Reproduce every record below exactly as written, but leave out any pictures.

*** Opening of GIVEN RECORDS ***

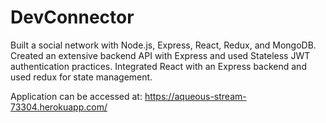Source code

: # DevConnector

Built a social network with Node.js, Express, React, Redux, and MongoDB.
Created an extensive backend API with Express and used Stateless JWT authentication practices.
Integrated React with an Express backend and used redux for state management.

Application can be accessed at: https://aqueous-stream-73304.herokuapp.com/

*** Close of GIVEN RECORDS ***

■ YOUR SOLUTION ■
Source code

: # DevConnector

Built a social network with Node.js, Express, React, Redux, and MongoDB.
Created an extensive backend API with Express and used Stateless JWT authentication practices.
Integrated React with an Express backend and used redux for state management.

Application can be accessed at: https://aqueous-stream-73304.herokuapp.com/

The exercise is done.